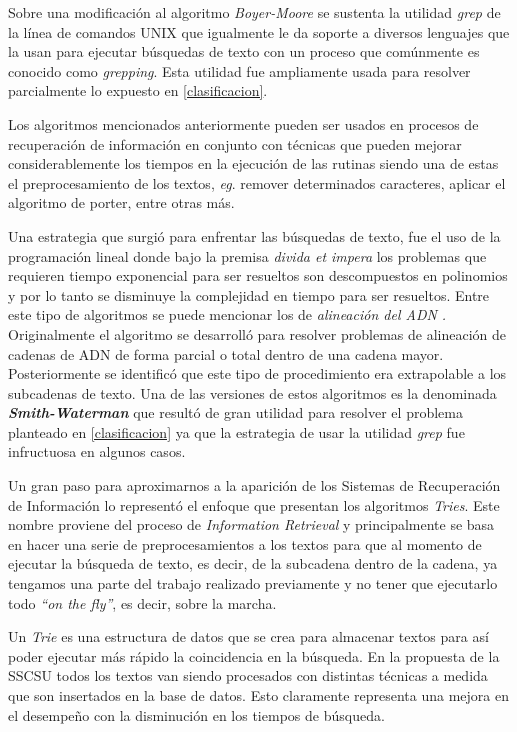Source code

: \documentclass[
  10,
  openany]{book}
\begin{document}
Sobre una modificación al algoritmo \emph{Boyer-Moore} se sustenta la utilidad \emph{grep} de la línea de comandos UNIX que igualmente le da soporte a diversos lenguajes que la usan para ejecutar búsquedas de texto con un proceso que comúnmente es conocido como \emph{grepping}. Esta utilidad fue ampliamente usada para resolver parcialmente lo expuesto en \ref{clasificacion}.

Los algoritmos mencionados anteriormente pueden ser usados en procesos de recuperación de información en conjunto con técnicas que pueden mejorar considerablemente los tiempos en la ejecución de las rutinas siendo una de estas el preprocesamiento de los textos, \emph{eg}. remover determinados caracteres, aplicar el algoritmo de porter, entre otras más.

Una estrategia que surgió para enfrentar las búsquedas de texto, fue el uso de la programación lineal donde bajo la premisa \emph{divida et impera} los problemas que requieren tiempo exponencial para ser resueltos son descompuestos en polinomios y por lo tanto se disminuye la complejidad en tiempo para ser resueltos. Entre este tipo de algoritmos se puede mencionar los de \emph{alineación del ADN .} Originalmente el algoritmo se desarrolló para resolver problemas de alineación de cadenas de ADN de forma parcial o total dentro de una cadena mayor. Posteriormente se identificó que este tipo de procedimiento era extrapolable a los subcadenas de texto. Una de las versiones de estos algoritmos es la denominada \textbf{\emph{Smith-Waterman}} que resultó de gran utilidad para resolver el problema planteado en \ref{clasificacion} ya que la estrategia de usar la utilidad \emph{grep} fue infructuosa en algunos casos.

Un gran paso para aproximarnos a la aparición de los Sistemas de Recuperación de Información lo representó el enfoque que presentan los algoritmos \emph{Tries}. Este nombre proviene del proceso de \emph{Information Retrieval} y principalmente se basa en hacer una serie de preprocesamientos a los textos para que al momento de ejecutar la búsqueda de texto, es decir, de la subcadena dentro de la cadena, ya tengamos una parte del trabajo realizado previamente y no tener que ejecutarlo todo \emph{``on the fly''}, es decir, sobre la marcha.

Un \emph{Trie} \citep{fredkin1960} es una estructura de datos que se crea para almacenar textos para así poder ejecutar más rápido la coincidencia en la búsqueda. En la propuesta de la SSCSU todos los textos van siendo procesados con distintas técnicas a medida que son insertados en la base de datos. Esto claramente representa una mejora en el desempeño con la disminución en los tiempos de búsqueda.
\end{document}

---

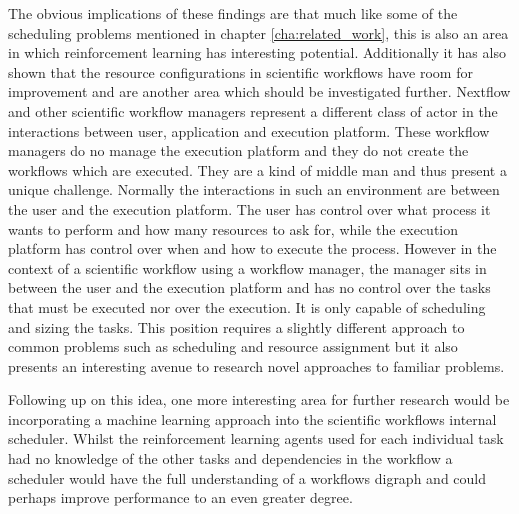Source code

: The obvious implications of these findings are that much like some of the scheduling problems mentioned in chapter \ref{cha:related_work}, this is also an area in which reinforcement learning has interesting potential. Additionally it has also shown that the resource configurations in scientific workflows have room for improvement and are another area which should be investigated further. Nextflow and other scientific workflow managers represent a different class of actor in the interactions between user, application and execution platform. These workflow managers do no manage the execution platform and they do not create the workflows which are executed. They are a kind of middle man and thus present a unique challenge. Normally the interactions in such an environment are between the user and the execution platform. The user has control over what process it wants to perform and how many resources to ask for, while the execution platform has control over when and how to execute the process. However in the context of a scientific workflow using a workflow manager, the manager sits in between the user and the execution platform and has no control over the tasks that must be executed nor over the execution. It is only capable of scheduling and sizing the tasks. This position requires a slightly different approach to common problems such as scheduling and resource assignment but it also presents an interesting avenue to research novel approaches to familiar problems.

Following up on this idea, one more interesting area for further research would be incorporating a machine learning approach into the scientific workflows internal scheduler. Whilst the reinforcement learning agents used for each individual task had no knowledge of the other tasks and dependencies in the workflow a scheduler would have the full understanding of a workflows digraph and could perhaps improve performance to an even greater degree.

What the exercise asks: Send back exactly the lines of the listing above starting at the one with "Sobre una modificación" and ending at the one with "Los algoritmos mencionados", inclusive, and no others.

Finished exercise:
Sobre una modificación al algoritmo \emph{Boyer-Moore} se sustenta la utilidad \emph{grep} de la línea de comandos UNIX que igualmente le da soporte a diversos lenguajes que la usan para ejecutar búsquedas de texto con un proceso que comúnmente es conocido como \emph{grepping}. Esta utilidad fue ampliamente usada para resolver parcialmente lo expuesto en \ref{clasificacion}.

Los algoritmos mencionados anteriormente pueden ser usados en procesos de recuperación de información en conjunto con técnicas que pueden mejorar considerablemente los tiempos en la ejecución de las rutinas siendo una de estas el preprocesamiento de los textos, \emph{eg}. remover determinados caracteres, aplicar el algoritmo de porter, entre otras más.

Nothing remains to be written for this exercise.